Module 1: LLM API Mastery · Lesson 5 of 5 · 25 min

Errors, Rate Limits & Cost Control

An agent lives or dies on the unhappy path. Rate limits, timeouts, overloaded servers, refusals, context overflows — production behavior is defined by how you handle these.

The failure taxonomy

ErrorMeaningCorrect response
429 rate_limitToo many requests/tokens per minute (RPM and TPM are separate buckets)Exponential backoff with jitter; honor retry-after header if present
529 / 503 overloadedProvider-side congestionSame backoff; consider a fallback model
400 invalid_requestYour bug: malformed messages, bad tool pairing, context overflowDon't retry — fix the request. Retrying a 400 is a infinite loop.
401 / 403Auth problemDon't retry; alert loudly
Timeout / connection errorNetwork or a very long generationRetry with backoff; set explicit client timeouts
Refusal / empty contentModel declined the taskDetect (check stop_reason/content), rephrase or escalate to a human — don't loop blindly
backoff with jitter — the canonical implementation
import random, time
import anthropic

RETRYABLE = (anthropic.RateLimitError, anthropic.APIStatusError,
             anthropic.APIConnectionError, anthropic.APITimeoutError)

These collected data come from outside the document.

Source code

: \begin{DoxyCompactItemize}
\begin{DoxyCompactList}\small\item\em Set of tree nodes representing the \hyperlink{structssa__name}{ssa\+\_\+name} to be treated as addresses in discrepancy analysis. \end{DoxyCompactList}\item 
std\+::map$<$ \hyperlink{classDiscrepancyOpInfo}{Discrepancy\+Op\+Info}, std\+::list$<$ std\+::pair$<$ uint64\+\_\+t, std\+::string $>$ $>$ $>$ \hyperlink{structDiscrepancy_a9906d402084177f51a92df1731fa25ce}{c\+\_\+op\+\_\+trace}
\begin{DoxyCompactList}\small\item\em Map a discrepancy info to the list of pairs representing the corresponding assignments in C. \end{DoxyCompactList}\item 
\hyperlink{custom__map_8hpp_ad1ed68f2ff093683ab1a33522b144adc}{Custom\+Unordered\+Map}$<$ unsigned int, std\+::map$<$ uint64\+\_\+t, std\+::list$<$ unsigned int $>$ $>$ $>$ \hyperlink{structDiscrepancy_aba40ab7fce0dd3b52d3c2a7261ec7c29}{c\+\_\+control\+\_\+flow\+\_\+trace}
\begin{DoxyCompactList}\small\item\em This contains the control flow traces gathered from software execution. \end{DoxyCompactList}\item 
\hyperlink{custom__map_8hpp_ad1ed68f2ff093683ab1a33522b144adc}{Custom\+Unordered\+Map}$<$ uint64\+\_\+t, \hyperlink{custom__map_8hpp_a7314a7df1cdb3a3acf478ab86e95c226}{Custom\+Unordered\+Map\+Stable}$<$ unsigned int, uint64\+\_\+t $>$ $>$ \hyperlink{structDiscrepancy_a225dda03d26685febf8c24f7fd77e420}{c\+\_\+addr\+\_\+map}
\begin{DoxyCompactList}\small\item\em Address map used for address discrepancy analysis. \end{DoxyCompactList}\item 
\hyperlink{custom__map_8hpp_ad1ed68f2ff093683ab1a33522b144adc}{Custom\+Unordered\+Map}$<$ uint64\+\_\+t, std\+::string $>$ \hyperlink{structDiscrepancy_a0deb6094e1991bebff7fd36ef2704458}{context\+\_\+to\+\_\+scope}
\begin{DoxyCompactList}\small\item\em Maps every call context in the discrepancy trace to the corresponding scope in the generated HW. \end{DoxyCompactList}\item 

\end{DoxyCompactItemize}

def call_with_retries(fn, max_retries: int = 3, base: float = 1.0):
    for attempt in range(max_retries + 1):
        try:
            return fn()
        except anthropic.BadRequestError:
            raise                       # 400 = your bug. Never retry.
        except RETRYABLE as e:
            if attempt == max_retries:
                raise
            # exponential: 1s, 2s, 4s… + full jitter to avoid thundering herd
            delay = base * (2 ** attempt) * (0.5 + random.random())
            print(f"retryable error ({type(e).__name__}), "
                  f"sleeping {delay:.1f}s (attempt {attempt + 1})")
            time.sleep(delay)
Jitter matters: if 50 workers all fail at once and all retry after exactly 2 seconds, you've synchronized a second stampede. Randomizing the delay decorrelates them. The official SDKs have built-in retries — but agents need their own layer with logging, budgets, and per-tool policies.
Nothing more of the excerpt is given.